● **About this exercise**: Go through the records below and show every line with the string "tiarra".

***** Data shown *****

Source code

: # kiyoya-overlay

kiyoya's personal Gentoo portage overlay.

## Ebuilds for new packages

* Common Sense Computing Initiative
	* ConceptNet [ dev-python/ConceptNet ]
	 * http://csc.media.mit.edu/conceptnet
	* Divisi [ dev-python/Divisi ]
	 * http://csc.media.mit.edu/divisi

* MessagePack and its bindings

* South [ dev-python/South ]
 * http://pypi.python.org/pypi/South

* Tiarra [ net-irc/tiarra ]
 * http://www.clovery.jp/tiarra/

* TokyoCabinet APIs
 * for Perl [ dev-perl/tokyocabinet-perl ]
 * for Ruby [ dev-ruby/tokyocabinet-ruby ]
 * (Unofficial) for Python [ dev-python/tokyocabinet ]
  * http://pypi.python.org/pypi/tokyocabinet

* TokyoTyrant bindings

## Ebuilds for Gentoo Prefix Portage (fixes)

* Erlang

*****

● **Task output**:
* Tiarra [ net-irc/tiarra ]
 * http://www.clovery.jp/tiarra/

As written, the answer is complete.